Records for the task below:

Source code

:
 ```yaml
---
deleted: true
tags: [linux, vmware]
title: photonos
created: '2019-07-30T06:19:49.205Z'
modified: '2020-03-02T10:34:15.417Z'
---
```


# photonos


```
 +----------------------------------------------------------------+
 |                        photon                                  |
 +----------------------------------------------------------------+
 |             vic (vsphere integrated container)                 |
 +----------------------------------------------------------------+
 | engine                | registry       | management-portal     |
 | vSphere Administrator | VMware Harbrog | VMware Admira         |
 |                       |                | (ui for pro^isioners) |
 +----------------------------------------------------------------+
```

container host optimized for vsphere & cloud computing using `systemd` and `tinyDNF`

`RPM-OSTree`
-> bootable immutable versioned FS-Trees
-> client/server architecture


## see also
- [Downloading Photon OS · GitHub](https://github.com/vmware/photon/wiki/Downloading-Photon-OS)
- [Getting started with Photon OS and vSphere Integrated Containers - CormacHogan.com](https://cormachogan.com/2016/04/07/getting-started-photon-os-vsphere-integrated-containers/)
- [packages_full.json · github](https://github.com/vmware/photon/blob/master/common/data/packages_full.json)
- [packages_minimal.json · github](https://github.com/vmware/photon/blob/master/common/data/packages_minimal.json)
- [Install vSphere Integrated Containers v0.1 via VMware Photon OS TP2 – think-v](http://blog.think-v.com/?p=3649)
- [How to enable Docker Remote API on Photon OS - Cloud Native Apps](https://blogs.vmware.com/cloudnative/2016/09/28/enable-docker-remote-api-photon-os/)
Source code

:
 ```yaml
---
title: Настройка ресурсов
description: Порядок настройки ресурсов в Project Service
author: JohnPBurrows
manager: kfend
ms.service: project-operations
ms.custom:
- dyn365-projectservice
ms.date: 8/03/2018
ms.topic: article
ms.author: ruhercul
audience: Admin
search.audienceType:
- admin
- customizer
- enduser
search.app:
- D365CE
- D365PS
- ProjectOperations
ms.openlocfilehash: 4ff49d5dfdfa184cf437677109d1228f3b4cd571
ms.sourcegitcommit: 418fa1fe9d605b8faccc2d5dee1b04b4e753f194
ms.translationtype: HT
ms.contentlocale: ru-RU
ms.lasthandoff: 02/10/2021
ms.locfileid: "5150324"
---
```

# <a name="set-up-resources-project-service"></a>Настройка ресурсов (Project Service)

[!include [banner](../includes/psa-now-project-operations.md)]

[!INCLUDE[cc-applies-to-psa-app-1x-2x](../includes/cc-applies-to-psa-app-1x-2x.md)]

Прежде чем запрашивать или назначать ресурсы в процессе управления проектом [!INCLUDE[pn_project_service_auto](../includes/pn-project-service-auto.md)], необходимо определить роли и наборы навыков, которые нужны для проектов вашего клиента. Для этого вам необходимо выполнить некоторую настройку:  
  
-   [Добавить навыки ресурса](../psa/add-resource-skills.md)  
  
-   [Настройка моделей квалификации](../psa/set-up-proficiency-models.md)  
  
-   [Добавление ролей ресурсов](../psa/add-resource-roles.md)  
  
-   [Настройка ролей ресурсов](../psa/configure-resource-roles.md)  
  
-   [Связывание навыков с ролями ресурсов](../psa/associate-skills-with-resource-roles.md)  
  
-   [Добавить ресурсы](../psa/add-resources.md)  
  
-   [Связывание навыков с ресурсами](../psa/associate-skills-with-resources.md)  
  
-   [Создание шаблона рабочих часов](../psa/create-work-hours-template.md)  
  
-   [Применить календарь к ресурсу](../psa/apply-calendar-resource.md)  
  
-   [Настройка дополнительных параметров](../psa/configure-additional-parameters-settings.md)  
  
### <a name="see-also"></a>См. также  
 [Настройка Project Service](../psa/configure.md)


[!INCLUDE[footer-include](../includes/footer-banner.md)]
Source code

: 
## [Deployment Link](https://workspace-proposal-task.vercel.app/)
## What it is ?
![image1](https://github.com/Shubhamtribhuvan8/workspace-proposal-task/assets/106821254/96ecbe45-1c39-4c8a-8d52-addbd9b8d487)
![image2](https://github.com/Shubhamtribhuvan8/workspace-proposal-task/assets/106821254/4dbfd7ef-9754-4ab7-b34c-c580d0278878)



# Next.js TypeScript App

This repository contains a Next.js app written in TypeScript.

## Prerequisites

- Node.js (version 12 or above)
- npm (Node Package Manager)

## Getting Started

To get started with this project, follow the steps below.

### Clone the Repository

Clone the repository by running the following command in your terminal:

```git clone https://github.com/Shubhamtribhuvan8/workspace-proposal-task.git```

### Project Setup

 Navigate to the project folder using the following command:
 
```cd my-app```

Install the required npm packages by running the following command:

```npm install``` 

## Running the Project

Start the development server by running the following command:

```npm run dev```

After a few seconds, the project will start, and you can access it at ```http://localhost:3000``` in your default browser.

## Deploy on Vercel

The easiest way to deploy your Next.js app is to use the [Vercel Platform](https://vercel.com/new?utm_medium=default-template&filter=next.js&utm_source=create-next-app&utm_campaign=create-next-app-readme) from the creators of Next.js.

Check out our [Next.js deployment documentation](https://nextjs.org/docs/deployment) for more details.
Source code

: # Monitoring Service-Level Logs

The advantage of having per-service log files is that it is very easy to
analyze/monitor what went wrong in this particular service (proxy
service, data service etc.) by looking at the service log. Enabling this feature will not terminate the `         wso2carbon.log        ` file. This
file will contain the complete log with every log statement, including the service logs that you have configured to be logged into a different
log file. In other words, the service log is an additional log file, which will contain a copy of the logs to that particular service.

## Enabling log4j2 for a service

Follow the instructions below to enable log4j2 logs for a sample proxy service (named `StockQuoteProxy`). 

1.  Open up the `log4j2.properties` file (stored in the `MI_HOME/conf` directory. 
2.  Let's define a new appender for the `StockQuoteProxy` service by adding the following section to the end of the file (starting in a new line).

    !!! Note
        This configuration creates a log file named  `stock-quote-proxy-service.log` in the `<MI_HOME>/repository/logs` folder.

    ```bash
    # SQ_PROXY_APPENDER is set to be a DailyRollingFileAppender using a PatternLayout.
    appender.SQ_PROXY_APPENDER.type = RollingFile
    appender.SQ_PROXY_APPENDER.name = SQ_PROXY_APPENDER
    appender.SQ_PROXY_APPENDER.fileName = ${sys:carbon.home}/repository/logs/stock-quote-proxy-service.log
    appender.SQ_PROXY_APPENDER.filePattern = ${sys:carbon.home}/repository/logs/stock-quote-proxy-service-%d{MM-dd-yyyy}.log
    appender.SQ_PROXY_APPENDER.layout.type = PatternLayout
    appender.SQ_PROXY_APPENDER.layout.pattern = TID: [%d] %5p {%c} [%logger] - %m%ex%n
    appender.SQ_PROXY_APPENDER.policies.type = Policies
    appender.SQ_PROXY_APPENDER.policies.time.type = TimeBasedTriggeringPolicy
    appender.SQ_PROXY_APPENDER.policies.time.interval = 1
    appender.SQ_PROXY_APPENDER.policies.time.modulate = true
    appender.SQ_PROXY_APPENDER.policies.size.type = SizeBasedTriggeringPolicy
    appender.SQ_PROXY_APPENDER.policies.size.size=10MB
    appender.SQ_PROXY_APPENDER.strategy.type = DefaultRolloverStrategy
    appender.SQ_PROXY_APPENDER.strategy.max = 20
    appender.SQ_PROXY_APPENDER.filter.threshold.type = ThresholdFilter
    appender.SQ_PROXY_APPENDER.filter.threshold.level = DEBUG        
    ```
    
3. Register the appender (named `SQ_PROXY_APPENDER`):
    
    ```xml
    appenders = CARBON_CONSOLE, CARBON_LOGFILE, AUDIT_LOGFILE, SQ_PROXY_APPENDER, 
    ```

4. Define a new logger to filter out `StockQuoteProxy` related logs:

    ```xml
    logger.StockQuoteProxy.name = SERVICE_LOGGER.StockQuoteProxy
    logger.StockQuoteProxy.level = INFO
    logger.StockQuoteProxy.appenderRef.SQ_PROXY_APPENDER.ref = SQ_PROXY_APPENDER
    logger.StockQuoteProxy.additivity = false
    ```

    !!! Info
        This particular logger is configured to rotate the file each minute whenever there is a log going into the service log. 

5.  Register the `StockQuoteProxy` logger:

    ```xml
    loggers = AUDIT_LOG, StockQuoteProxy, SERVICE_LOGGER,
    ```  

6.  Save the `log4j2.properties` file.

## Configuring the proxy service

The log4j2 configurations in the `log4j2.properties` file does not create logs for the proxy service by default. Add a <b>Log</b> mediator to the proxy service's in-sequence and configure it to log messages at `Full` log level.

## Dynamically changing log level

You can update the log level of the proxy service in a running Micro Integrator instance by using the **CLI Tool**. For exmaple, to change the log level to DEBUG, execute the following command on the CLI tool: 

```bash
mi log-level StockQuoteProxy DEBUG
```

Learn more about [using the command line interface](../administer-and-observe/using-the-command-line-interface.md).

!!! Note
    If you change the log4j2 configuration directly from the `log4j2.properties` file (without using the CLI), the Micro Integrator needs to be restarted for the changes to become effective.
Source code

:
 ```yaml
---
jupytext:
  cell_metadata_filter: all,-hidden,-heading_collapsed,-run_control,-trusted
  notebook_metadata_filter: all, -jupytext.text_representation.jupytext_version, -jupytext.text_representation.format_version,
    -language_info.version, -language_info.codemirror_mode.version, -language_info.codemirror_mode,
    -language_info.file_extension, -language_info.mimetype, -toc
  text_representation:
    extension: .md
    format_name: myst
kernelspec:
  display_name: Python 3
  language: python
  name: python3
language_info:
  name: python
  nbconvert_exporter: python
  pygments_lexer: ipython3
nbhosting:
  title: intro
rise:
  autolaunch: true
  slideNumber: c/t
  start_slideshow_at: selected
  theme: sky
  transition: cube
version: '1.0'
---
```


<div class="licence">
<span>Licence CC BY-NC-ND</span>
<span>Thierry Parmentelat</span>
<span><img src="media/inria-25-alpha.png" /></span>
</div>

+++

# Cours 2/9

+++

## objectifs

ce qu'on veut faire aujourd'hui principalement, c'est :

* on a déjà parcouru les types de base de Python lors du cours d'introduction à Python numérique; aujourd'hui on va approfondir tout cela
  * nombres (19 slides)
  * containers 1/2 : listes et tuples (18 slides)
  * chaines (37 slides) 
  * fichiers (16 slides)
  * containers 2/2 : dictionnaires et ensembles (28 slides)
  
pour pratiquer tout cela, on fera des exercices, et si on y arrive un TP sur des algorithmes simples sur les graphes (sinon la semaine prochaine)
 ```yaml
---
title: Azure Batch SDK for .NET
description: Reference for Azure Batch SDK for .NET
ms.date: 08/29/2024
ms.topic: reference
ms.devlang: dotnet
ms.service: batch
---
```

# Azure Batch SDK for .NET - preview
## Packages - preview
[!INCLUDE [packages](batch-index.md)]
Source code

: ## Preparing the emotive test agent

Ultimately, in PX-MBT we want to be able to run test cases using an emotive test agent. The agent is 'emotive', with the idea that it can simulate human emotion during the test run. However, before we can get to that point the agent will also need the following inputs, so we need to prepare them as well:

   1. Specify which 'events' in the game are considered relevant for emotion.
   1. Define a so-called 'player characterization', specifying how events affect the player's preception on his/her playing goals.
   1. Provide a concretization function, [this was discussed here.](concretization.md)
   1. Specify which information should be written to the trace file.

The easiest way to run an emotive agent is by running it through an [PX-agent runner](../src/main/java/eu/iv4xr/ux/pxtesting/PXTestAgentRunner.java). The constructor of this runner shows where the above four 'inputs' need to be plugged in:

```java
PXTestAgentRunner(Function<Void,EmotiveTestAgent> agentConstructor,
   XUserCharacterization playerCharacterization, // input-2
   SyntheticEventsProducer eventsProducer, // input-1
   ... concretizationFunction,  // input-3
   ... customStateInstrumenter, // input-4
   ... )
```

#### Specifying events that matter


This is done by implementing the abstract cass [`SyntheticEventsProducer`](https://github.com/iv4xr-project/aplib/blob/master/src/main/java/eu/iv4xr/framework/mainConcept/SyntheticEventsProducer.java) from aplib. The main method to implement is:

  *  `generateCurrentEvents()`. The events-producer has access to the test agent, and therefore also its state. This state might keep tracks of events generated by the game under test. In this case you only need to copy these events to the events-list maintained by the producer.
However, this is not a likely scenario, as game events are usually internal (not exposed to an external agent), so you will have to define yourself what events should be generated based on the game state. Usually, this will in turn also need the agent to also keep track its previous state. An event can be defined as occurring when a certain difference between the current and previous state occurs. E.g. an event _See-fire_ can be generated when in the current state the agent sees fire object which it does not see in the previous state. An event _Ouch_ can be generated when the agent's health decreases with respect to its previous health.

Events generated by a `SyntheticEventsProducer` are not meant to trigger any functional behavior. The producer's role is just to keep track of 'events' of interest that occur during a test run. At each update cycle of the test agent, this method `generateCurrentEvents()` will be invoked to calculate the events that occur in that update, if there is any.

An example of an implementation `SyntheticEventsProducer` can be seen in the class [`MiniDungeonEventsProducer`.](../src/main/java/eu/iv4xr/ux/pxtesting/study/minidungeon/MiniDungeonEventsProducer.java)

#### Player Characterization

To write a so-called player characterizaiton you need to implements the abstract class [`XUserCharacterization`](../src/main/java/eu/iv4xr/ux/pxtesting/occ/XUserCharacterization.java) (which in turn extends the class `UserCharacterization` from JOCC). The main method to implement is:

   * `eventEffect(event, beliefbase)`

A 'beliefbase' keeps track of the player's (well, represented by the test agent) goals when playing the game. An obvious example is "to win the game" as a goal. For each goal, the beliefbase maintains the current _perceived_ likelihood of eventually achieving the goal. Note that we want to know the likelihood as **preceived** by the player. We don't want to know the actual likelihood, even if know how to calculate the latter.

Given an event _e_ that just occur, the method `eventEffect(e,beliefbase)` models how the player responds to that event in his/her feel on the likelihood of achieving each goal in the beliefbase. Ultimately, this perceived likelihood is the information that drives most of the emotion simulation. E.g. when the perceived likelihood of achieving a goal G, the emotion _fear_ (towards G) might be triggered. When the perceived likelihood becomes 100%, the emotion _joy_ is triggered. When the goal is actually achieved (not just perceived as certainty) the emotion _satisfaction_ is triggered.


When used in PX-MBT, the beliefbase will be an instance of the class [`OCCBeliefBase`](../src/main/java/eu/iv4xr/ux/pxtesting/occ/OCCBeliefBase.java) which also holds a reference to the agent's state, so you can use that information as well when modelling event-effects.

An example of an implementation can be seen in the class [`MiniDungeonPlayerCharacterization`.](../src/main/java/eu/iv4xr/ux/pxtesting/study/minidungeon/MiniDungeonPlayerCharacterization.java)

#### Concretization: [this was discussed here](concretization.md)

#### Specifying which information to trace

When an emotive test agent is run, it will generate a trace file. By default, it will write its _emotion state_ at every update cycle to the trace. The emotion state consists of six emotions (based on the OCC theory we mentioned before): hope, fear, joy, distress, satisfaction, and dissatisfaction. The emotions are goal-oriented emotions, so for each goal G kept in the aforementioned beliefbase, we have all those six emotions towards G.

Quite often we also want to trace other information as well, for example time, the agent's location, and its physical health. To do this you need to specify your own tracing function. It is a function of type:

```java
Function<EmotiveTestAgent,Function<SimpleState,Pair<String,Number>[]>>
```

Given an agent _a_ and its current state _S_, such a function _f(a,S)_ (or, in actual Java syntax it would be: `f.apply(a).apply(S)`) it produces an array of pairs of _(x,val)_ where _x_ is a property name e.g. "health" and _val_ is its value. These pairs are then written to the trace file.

End of Records for the task.

**Your assignment**
Identify every line above that includes the word "Getting", and show those lines.

**Answer box**
- [Getting started with Photon OS and vSphere Integrated Containers - CormacHogan.com](https://cormachogan.com/2016/04/07/getting-started-photon-os-vsphere-integrated-containers/)
## Getting Started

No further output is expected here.